Task item:
Please return the lines of the data below, word for word, from the first line through the line containing "Forget Me Not |".

[Data extracted from a collection]
+-------+

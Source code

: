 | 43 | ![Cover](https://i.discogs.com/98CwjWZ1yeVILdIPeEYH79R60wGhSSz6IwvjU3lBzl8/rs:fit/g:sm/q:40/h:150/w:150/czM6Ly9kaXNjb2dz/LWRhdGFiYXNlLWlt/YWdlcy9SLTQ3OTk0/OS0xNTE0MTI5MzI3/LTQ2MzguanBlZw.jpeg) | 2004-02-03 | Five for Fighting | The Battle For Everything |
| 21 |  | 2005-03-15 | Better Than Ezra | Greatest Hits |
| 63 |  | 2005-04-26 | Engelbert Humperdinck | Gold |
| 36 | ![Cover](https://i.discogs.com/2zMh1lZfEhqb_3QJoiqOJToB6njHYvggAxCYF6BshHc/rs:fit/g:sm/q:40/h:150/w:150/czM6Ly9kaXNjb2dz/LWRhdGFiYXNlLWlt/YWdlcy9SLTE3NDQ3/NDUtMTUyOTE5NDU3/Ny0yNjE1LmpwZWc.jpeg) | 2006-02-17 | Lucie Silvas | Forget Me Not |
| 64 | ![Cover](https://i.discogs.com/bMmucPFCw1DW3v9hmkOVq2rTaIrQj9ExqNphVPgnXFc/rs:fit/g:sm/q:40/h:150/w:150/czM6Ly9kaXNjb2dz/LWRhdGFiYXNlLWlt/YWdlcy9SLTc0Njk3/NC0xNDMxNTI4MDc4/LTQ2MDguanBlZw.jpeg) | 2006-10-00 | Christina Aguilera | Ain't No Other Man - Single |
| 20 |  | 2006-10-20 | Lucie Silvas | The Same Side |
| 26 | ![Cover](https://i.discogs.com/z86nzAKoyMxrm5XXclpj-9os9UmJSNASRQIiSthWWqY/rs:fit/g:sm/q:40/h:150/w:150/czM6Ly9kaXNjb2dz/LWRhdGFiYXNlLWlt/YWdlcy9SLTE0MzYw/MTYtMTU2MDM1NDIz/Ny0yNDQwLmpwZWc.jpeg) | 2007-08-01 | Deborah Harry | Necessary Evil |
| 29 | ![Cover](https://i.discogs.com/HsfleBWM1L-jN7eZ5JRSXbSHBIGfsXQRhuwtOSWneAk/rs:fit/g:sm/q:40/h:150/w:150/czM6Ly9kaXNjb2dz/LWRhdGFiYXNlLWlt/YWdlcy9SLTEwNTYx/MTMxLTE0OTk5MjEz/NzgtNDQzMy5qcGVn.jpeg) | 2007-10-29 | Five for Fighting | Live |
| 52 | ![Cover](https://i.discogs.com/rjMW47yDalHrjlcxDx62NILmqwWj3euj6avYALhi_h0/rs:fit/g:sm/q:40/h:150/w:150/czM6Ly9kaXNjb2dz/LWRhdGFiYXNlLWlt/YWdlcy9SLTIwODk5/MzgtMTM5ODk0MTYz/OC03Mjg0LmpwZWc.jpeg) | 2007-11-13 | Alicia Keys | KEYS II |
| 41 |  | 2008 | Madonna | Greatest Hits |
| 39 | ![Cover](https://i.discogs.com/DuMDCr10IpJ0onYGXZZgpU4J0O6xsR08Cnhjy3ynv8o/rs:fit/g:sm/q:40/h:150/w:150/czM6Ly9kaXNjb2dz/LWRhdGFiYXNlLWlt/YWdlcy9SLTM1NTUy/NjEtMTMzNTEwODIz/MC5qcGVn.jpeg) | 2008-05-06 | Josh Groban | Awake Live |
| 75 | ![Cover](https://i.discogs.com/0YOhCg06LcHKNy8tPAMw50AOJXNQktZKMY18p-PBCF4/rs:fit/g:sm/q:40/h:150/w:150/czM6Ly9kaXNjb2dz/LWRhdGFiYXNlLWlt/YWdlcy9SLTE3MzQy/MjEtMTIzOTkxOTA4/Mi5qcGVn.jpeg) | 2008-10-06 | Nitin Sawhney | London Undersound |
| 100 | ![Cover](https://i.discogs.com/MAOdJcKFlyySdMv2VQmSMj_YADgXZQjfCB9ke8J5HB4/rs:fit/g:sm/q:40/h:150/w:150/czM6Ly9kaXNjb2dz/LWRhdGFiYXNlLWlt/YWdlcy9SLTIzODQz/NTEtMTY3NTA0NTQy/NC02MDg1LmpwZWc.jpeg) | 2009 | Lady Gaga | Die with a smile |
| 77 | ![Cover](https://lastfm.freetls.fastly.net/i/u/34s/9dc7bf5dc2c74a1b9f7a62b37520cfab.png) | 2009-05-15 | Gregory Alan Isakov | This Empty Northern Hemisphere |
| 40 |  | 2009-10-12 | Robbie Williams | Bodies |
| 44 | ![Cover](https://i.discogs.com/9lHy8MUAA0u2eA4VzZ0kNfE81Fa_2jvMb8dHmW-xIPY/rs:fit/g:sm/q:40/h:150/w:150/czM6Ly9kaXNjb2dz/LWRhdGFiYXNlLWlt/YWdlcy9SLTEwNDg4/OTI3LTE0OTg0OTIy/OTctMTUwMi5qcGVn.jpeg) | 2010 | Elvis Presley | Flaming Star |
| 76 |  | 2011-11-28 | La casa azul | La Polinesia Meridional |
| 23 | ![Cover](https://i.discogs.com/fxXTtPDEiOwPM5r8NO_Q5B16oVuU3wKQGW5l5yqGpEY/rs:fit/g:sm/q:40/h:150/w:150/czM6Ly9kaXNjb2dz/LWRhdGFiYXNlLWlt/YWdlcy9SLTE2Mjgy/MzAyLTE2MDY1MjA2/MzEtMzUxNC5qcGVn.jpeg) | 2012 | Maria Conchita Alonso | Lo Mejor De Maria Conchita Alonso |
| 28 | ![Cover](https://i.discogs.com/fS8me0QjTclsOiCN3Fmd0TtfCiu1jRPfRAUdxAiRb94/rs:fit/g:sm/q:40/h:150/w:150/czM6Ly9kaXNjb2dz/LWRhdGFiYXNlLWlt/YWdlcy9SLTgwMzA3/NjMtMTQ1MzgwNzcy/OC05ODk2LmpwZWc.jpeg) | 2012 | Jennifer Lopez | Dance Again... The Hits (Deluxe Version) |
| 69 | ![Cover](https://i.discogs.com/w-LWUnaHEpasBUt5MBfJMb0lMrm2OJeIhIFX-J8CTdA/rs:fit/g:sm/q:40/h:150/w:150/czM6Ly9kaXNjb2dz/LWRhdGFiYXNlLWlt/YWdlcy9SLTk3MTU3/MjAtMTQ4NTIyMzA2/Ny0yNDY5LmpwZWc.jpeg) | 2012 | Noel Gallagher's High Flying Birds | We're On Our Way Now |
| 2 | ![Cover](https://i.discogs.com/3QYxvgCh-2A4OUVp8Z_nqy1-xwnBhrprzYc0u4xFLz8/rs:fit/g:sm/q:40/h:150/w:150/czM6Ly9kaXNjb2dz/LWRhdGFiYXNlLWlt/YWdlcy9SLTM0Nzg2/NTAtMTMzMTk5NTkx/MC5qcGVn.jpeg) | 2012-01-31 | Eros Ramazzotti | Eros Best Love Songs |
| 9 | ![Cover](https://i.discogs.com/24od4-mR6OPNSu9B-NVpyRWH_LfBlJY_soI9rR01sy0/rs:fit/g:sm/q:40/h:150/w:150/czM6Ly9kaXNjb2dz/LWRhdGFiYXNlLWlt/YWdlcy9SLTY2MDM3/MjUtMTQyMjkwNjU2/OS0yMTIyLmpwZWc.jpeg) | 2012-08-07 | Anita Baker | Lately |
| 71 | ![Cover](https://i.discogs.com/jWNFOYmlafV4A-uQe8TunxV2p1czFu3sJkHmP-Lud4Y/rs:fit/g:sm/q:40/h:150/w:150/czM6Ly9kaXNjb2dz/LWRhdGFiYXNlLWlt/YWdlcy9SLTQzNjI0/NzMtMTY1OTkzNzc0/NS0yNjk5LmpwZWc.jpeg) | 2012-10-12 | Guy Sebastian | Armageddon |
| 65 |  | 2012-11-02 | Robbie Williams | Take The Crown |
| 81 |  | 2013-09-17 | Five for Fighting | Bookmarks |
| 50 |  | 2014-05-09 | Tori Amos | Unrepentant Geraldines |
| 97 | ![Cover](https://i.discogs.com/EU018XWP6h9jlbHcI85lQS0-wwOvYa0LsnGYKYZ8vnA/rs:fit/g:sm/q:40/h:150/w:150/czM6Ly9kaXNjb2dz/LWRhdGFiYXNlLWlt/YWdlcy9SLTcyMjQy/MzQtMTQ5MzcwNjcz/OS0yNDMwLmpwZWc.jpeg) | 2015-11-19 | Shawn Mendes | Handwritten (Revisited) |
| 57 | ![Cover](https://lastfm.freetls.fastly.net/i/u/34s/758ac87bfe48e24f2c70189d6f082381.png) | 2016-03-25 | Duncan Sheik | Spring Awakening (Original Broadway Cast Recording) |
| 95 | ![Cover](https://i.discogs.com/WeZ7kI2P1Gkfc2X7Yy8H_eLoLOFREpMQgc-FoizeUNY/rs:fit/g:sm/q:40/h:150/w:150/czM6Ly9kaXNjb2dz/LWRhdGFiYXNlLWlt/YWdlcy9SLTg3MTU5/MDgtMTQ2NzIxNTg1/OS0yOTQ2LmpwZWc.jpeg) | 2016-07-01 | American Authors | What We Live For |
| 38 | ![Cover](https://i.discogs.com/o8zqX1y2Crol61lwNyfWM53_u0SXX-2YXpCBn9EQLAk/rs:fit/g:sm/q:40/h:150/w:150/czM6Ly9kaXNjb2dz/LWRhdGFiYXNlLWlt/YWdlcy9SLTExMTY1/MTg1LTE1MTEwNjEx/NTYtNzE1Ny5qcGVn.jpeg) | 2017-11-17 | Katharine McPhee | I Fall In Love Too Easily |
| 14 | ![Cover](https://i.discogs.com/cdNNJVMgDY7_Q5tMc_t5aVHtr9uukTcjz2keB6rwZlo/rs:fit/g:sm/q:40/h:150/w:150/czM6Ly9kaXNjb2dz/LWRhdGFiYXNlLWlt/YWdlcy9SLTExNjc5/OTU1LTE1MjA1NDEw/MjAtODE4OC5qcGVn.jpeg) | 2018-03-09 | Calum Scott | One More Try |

+-------+

Exercise response:
Source code

: | 43 | ![Cover](https://i.discogs.com/98CwjWZ1yeVILdIPeEYH79R60wGhSSz6IwvjU3lBzl8/rs:fit/g:sm/q:40/h:150/w:150/czM6Ly9kaXNjb2dz/LWRhdGFiYXNlLWlt/YWdlcy9SLTQ3OTk0/OS0xNTE0MTI5MzI3/LTQ2MzguanBlZw.jpeg) | 2004-02-03 | Five for Fighting | The Battle For Everything |
| 21 |  | 2005-03-15 | Better Than Ezra | Greatest Hits |
| 63 |  | 2005-04-26 | Engelbert Humperdinck | Gold |
| 36 | ![Cover](https://i.discogs.com/2zMh1lZfEhqb_3QJoiqOJToB6njHYvggAxCYF6BshHc/rs:fit/g:sm/q:40/h:150/w:150/czM6Ly9kaXNjb2dz/LWRhdGFiYXNlLWlt/YWdlcy9SLTE3NDQ3/NDUtMTUyOTE5NDU3/Ny0yNjE1LmpwZWc.jpeg) | 2006-02-17 | Lucie Silvas | Forget Me Not |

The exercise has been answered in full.